- _YOUR ASSIGNMENT_:
From the records below, transcribe exactly the lines that begin at the line with "category: conferences" and end at the line with "permalink: /publication/2024-07-01-MalaQ", both included.

- _RECORDS FOR THIS TASK_:

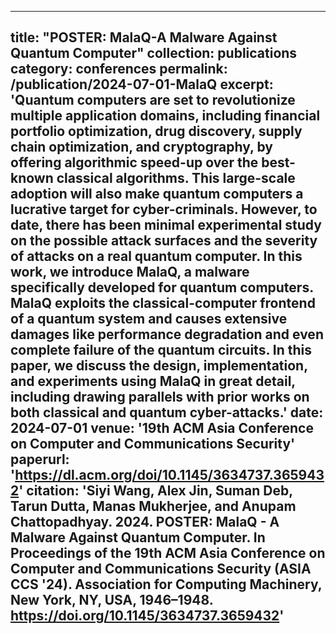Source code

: ------
title: "POSTER: MalaQ-A Malware Against Quantum Computer"
collection: publications
category: conferences
permalink: /publication/2024-07-01-MalaQ
excerpt: 'Quantum computers are set to revolutionize multiple application domains, including financial portfolio optimization, drug discovery, supply chain optimization, and cryptography, by offering algorithmic speed-up over the best-known classical algorithms. This large-scale adoption will also make quantum computers a lucrative target for cyber-criminals. However, to date, there has been minimal experimental study on the possible attack surfaces and the severity of attacks on a real quantum computer. In this work, we introduce MalaQ, a malware specifically developed for quantum computers. MalaQ exploits the classical-computer frontend of a quantum system and causes extensive damages like performance degradation and even complete failure of the quantum circuits. In this paper, we discuss the design, implementation, and experiments using MalaQ in great detail, including drawing parallels with prior works on both classical and quantum cyber-attacks.'
date: 2024-07-01
venue: '19th ACM Asia Conference on Computer and Communications Security'
paperurl: 'https://dl.acm.org/doi/10.1145/3634737.3659432'
citation: 'Siyi Wang, Alex Jin, Suman Deb, Tarun Dutta, Manas Mukherjee, and Anupam Chattopadhyay. 2024. POSTER: MalaQ - A Malware Against Quantum Computer. In Proceedings of the 19th ACM Asia Conference on Computer and Communications Security (ASIA CCS '24). Association for Computing Machinery, New York, NY, USA, 1946–1948. https://doi.org/10.1145/3634737.3659432'
------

- _EXERCISE RESULT_:
category: conferences
permalink: /publication/2024-07-01-MalaQ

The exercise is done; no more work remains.